The Tax Cuts and Jobs Act: Congress Passes A Major Tax Bill For First Time in Thirty Years
On December 15, 2017, the conferees working on reconciling the differences between the House and Senate versions of the Tax Cuts and Jobs Act held a signing ceremony and released legislative text and a Joint Explanatory Statement. This client alert describes the contents of the legislation (the “Conference Agreement” or “bill”) and provides some preliminary observations.
At the time of writing, both the House and Senate had passed the bill with only Republican votes. The bill will be sent to the president’s desk for signature, although a signing ceremony has not been scheduled yet.
In addition to passing the tax bill, Congress must pass a continuing resolution to fund the government beyond December 22. At the time this client alert was drafted, we expected the continuing resolution to fund the government through mid-January or February. It is possible that the continuing resolution may contain tax provisions. In particular, the continuing resolution would serve as a useful vehicle to delay some of the tax provisions in the Affordable Care Act, such as the medical device excise tax and the health insurance providers fee.

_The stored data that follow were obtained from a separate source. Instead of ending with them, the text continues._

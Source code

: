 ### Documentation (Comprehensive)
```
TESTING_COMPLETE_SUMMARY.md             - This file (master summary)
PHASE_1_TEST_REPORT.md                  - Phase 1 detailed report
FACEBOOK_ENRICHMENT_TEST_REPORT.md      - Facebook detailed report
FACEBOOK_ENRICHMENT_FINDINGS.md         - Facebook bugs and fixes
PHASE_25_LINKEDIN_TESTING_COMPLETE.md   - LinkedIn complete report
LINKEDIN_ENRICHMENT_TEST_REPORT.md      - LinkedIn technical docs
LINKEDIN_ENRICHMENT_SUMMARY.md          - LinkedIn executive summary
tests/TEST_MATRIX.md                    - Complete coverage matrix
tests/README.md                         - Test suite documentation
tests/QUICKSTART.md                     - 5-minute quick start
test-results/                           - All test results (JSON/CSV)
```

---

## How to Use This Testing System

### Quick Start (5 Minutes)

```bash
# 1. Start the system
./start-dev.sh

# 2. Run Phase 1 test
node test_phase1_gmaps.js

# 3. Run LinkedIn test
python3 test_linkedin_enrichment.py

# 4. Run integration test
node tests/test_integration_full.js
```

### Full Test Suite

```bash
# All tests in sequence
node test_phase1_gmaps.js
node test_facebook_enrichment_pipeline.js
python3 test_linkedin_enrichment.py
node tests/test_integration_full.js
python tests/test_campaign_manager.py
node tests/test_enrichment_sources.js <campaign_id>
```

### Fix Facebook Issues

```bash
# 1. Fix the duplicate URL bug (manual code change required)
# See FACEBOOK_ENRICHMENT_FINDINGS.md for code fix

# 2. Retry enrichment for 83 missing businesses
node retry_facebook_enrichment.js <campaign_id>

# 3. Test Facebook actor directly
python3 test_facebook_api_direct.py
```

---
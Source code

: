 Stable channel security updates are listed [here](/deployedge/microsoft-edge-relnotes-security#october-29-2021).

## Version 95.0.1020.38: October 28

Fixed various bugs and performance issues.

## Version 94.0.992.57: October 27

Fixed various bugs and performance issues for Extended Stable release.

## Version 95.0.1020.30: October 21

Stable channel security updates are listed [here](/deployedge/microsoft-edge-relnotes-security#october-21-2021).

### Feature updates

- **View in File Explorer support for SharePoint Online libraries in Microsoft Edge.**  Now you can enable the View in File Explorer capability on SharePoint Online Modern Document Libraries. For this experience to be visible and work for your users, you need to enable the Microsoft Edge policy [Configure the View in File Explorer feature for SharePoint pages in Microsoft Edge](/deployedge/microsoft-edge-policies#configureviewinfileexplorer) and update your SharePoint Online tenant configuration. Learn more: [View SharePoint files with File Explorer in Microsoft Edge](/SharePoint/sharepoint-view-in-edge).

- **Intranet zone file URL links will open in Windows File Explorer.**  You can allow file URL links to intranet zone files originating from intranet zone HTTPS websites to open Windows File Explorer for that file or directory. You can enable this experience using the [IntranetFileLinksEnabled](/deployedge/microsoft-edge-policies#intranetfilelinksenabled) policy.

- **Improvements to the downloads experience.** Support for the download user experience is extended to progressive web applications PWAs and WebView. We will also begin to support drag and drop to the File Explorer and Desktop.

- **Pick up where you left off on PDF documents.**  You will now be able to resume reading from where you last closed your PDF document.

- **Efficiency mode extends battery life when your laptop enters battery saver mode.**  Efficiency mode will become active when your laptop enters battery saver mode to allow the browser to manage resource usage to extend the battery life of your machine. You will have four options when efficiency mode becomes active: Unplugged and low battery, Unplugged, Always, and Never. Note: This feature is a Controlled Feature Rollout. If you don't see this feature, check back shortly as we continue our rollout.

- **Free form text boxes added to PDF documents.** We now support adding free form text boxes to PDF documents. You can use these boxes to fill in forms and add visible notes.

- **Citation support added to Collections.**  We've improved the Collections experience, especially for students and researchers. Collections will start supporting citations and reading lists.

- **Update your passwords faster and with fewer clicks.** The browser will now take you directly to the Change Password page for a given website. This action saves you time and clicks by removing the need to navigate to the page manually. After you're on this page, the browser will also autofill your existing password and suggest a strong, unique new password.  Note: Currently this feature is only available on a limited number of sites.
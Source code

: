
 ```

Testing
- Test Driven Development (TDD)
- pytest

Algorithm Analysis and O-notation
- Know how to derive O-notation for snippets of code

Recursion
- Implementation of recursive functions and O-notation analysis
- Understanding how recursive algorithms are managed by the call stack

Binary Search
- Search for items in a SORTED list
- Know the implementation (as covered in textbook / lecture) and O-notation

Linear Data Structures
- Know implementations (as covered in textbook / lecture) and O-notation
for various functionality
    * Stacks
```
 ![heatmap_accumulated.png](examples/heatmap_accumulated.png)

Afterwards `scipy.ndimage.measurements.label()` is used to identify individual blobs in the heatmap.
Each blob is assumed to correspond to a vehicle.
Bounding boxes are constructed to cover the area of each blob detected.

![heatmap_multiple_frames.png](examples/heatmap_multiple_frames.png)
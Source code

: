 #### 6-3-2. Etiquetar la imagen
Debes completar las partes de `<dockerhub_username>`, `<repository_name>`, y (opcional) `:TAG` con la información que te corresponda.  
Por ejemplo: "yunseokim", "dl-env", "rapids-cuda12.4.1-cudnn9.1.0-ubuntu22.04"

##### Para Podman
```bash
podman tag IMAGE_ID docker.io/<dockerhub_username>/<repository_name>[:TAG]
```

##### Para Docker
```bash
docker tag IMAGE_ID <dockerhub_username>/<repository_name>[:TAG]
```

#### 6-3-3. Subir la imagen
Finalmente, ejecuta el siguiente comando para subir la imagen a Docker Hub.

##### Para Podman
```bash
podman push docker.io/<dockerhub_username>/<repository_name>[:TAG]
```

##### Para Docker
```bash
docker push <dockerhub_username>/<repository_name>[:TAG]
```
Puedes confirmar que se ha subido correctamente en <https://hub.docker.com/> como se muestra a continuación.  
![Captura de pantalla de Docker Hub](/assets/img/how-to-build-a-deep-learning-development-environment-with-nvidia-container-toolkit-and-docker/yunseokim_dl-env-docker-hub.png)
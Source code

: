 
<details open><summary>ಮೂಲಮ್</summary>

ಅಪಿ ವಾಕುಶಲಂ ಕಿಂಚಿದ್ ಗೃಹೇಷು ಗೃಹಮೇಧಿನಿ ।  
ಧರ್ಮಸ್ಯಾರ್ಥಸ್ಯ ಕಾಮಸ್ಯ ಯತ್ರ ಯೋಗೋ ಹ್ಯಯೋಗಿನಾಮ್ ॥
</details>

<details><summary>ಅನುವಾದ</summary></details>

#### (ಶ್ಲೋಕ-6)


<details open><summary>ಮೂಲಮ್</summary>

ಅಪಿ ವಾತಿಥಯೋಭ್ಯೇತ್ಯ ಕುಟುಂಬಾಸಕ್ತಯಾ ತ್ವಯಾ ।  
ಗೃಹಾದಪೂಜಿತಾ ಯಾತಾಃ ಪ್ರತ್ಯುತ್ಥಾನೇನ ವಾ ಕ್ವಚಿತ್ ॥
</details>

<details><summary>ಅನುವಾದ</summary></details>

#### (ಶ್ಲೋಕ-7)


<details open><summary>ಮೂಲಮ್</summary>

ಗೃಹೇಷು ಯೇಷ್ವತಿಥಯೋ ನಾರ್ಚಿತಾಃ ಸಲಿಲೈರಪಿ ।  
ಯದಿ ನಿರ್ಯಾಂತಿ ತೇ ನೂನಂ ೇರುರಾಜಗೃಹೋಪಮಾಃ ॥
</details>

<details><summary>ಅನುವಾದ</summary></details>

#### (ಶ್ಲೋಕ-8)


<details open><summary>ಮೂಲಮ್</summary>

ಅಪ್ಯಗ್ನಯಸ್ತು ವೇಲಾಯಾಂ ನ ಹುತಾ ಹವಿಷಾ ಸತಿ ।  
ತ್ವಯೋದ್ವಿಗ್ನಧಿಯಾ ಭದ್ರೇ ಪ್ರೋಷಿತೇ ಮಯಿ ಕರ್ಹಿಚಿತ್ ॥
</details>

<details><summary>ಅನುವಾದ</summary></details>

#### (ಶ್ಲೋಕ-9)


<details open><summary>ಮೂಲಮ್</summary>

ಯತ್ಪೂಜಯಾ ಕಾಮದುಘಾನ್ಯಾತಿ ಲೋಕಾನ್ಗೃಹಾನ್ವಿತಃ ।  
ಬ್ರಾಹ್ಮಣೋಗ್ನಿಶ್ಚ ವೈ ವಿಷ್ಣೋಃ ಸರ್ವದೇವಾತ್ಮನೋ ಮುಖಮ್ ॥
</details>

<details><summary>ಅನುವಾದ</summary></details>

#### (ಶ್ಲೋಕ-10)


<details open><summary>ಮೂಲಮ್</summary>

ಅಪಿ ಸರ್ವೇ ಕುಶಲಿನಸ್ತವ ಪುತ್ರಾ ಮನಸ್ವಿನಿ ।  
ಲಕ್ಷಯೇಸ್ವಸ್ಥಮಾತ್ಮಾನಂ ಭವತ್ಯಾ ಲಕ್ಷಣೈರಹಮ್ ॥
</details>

Many commenters have observed that the tax bill was quickly drafted and has not been fully vetted by stakeholders, which means that the bill may contain drafting errors that lead to unintended consequences. Some taxpayers have expressed concern that some of the provisions may be unworkable as currently drafted. In response, Republican leadership has announced plans to introduce a technical corrections bill in early 2018 to address any errors. However, taxpayers should be aware that passing a technical corrections bill will be legislatively difficult. Reconciliation is not a viable option for a technical corrections bill, which means that 60 votes will be required to pass the bill in the Senate. If Republicans cannot persuade their Democratic counterparts to support a technical corrections bill, that will increase the pressure on Treasury to issue regulations that address any errors and uncertainties in an administrable fashion. The situation here is similar to the situation faced by Democrats after the Affordable Care Act was passed—because Democrats did not control 60 seats in the Senate and Republicans were unwilling to vote for a technical corrections bill, drafting errors remain uncorrected. While it is too early to tell whether Democrats will withhold their votes, Republicans have done nothing to incentivize them to participate in the technical corrections process.
The Joint Committee on Taxation (JCT) is preparing a bluebook describing the legislation, although it will not be released until after the legislation is signed. Although JCT documents are not technically legislative history, they have historically been viewed as an accurate reflection of Congress' views at the time legislation was passed. As a result, JCT documents are often consulted during the guidance process and may influence Treasury and the IRS' views about legislative intent.